- _How to complete this task_
Start at the top line and retype the data exactly through to the end.
════════════════
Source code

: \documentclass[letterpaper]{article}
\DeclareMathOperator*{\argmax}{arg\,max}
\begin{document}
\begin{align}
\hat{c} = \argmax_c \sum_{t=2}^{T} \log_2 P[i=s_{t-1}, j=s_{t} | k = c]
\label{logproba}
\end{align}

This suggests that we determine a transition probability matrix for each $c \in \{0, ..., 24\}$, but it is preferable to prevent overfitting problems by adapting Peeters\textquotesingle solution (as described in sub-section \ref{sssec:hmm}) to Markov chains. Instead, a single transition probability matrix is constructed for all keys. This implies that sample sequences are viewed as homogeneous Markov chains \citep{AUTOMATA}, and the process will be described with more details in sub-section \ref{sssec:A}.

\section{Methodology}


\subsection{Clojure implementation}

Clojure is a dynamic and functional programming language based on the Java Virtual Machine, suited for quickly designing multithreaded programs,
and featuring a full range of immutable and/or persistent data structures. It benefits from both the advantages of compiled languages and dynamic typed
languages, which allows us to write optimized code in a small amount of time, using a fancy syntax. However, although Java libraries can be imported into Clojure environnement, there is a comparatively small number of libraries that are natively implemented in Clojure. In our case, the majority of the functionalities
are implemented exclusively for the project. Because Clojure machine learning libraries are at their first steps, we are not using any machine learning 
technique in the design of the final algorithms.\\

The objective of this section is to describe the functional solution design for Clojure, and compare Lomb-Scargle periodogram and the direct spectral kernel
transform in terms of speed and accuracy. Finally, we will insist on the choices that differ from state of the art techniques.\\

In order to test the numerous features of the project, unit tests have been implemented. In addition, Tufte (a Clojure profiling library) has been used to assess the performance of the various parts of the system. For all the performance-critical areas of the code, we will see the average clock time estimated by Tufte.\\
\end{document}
════════════════
- _Answer space_
Source code

: \documentclass[letterpaper]{article}
\DeclareMathOperator*{\argmax}{arg\,max}
\begin{document}
\begin{align}
\hat{c} = \argmax_c \sum_{t=2}^{T} \log_2 P[i=s_{t-1}, j=s_{t} | k = c]
\label{logproba}
\end{align}

This suggests that we determine a transition probability matrix for each $c \in \{0, ..., 24\}$, but it is preferable to prevent overfitting problems by adapting Peeters\textquotesingle solution (as described in sub-section \ref{sssec:hmm}) to Markov chains. Instead, a single transition probability matrix is constructed for all keys. This implies that sample sequences are viewed as homogeneous Markov chains \citep{AUTOMATA}, and the process will be described with more details in sub-section \ref{sssec:A}.

\section{Methodology}


\subsection{Clojure implementation}

Clojure is a dynamic and functional programming language based on the Java Virtual Machine, suited for quickly designing multithreaded programs,
and featuring a full range of immutable and/or persistent data structures. It benefits from both the advantages of compiled languages and dynamic typed
languages, which allows us to write optimized code in a small amount of time, using a fancy syntax. However, although Java libraries can be imported into Clojure environnement, there is a comparatively small number of libraries that are natively implemented in Clojure. In our case, the majority of the functionalities
are implemented exclusively for the project. Because Clojure machine learning libraries are at their first steps, we are not using any machine learning 
technique in the design of the final algorithms.\\

The objective of this section is to describe the functional solution design for Clojure, and compare Lomb-Scargle periodogram and the direct spectral kernel
transform in terms of speed and accuracy. Finally, we will insist on the choices that differ from state of the art techniques.\\

In order to test the numerous features of the project, unit tests have been implemented. In addition, Tufte (a Clojure profiling library) has been used to assess the performance of the various parts of the system. For all the performance-critical areas of the code, we will see the average clock time estimated by Tufte.\\
\end{document}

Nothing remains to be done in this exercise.